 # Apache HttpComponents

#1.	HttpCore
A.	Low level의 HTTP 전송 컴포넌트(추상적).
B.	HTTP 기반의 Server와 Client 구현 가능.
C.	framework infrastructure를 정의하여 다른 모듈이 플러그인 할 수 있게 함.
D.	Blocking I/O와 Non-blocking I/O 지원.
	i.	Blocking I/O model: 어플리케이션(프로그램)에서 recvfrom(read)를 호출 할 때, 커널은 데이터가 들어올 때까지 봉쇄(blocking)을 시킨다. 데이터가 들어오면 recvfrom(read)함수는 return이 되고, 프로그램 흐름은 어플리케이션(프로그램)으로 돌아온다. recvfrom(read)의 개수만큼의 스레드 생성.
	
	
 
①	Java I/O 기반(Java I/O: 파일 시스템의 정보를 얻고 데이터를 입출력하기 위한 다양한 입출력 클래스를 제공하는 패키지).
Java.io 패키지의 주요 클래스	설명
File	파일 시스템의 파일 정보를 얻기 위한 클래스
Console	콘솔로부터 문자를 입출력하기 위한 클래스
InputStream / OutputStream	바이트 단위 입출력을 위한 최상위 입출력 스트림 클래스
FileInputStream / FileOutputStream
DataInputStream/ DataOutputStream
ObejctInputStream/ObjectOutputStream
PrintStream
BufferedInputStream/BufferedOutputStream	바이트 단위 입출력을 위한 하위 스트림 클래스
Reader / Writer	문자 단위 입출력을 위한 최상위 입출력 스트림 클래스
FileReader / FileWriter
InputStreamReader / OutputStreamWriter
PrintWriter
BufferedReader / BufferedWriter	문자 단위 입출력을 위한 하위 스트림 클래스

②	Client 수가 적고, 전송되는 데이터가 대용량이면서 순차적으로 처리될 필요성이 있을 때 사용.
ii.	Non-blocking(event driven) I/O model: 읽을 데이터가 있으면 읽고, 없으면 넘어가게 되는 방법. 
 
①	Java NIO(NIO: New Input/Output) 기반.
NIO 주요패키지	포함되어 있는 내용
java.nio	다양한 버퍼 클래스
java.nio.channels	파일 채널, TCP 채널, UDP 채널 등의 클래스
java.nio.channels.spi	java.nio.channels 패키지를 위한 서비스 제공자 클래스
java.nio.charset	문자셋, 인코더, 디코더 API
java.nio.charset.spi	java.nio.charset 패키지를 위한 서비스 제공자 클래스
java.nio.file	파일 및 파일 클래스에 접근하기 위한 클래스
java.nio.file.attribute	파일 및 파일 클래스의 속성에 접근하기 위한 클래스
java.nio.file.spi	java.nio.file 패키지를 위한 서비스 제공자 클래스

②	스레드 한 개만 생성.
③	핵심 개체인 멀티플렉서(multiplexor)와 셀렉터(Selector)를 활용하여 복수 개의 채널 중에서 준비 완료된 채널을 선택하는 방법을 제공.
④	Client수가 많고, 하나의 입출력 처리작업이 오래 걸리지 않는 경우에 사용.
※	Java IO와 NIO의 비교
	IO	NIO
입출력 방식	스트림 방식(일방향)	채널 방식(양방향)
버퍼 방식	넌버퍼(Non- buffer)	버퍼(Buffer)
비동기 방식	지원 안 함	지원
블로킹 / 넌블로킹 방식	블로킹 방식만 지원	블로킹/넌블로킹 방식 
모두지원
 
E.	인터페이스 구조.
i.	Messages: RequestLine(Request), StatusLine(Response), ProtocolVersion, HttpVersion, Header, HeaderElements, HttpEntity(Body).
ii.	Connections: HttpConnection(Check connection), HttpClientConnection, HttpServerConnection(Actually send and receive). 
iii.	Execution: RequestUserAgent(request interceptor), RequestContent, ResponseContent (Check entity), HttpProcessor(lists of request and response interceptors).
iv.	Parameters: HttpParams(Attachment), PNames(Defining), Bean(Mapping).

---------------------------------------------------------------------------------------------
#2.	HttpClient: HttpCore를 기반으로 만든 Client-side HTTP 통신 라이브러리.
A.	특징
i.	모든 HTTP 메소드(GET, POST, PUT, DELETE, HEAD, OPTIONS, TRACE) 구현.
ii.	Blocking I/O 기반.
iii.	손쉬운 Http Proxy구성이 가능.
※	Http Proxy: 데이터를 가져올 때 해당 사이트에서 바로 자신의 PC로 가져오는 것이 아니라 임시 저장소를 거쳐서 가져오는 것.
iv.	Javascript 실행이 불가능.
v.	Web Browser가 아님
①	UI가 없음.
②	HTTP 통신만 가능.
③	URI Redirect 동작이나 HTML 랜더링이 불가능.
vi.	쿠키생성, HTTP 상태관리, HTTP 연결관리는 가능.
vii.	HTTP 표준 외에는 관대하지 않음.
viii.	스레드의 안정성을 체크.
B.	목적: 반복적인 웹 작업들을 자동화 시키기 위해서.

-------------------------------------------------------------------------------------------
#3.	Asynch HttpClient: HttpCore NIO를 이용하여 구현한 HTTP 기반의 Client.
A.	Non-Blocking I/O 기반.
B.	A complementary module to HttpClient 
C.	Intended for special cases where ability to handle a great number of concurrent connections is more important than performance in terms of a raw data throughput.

::::

Exercise requirements: Every line above is to be duplicated exactly as shown.

Response:
 # Apache HttpComponents

#1.	HttpCore
A.	Low level의 HTTP 전송 컴포넌트(추상적).
B.	HTTP 기반의 Server와 Client 구현 가능.
C.	framework infrastructure를 정의하여 다른 모듈이 플러그인 할 수 있게 함.
D.	Blocking I/O와 Non-blocking I/O 지원.
	i.	Blocking I/O model: 어플리케이션(프로그램)에서 recvfrom(read)를 호출 할 때, 커널은 데이터가 들어올 때까지 봉쇄(blocking)을 시킨다. 데이터가 들어오면 recvfrom(read)함수는 return이 되고, 프로그램 흐름은 어플리케이션(프로그램)으로 돌아온다. recvfrom(read)의 개수만큼의 스레드 생성.
	
	
 
①	Java I/O 기반(Java I/O: 파일 시스템의 정보를 얻고 데이터를 입출력하기 위한 다양한 입출력 클래스를 제공하는 패키지).
Java.io 패키지의 주요 클래스	설명
File	파일 시스템의 파일 정보를 얻기 위한 클래스
Console	콘솔로부터 문자를 입출력하기 위한 클래스
InputStream / OutputStream	바이트 단위 입출력을 위한 최상위 입출력 스트림 클래스
FileInputStream / FileOutputStream
DataInputStream/ DataOutputStream
ObejctInputStream/ObjectOutputStream
PrintStream
BufferedInputStream/BufferedOutputStream	바이트 단위 입출력을 위한 하위 스트림 클래스
Reader / Writer	문자 단위 입출력을 위한 최상위 입출력 스트림 클래스
FileReader / FileWriter
InputStreamReader / OutputStreamWriter
PrintWriter
BufferedReader / BufferedWriter	문자 단위 입출력을 위한 하위 스트림 클래스

②	Client 수가 적고, 전송되는 데이터가 대용량이면서 순차적으로 처리될 필요성이 있을 때 사용.
ii.	Non-blocking(event driven) I/O model: 읽을 데이터가 있으면 읽고, 없으면 넘어가게 되는 방법. 
 
①	Java NIO(NIO: New Input/Output) 기반.
NIO 주요패키지	포함되어 있는 내용
java.nio	다양한 버퍼 클래스
java.nio.channels	파일 채널, TCP 채널, UDP 채널 등의 클래스
java.nio.channels.spi	java.nio.channels 패키지를 위한 서비스 제공자 클래스
java.nio.charset	문자셋, 인코더, 디코더 API
java.nio.charset.spi	java.nio.charset 패키지를 위한 서비스 제공자 클래스
java.nio.file	파일 및 파일 클래스에 접근하기 위한 클래스
java.nio.file.attribute	파일 및 파일 클래스의 속성에 접근하기 위한 클래스
java.nio.file.spi	java.nio.file 패키지를 위한 서비스 제공자 클래스

②	스레드 한 개만 생성.
③	핵심 개체인 멀티플렉서(multiplexor)와 셀렉터(Selector)를 활용하여 복수 개의 채널 중에서 준비 완료된 채널을 선택하는 방법을 제공.
④	Client수가 많고, 하나의 입출력 처리작업이 오래 걸리지 않는 경우에 사용.
※	Java IO와 NIO의 비교
	IO	NIO
입출력 방식	스트림 방식(일방향)	채널 방식(양방향)
버퍼 방식	넌버퍼(Non- buffer)	버퍼(Buffer)
비동기 방식	지원 안 함	지원
블로킹 / 넌블로킹 방식	블로킹 방식만 지원	블로킹/넌블로킹 방식 
모두지원
 
E.	인터페이스 구조.
i.	Messages: RequestLine(Request), StatusLine(Response), ProtocolVersion, HttpVersion, Header, HeaderElements, HttpEntity(Body).
ii.	Connections: HttpConnection(Check connection), HttpClientConnection, HttpServerConnection(Actually send and receive). 
iii.	Execution: RequestUserAgent(request interceptor), RequestContent, ResponseContent (Check entity), HttpProcessor(lists of request and response interceptors).
iv.	Parameters: HttpParams(Attachment), PNames(Defining), Bean(Mapping).

---------------------------------------------------------------------------------------------
#2.	HttpClient: HttpCore를 기반으로 만든 Client-side HTTP 통신 라이브러리.
A.	특징
i.	모든 HTTP 메소드(GET, POST, PUT, DELETE, HEAD, OPTIONS, TRACE) 구현.
ii.	Blocking I/O 기반.
iii.	손쉬운 Http Proxy구성이 가능.
※	Http Proxy: 데이터를 가져올 때 해당 사이트에서 바로 자신의 PC로 가져오는 것이 아니라 임시 저장소를 거쳐서 가져오는 것.
iv.	Javascript 실행이 불가능.
v.	Web Browser가 아님
①	UI가 없음.
②	HTTP 통신만 가능.
③	URI Redirect 동작이나 HTML 랜더링이 불가능.
vi.	쿠키생성, HTTP 상태관리, HTTP 연결관리는 가능.
vii.	HTTP 표준 외에는 관대하지 않음.
viii.	스레드의 안정성을 체크.
B.	목적: 반복적인 웹 작업들을 자동화 시키기 위해서.

-------------------------------------------------------------------------------------------
#3.	Asynch HttpClient: HttpCore NIO를 이용하여 구현한 HTTP 기반의 Client.
A.	Non-Blocking I/O 기반.
B.	A complementary module to HttpClient 
C.	Intended for special cases where ability to handle a great number of concurrent connections is more important than performance in terms of a raw data throughput.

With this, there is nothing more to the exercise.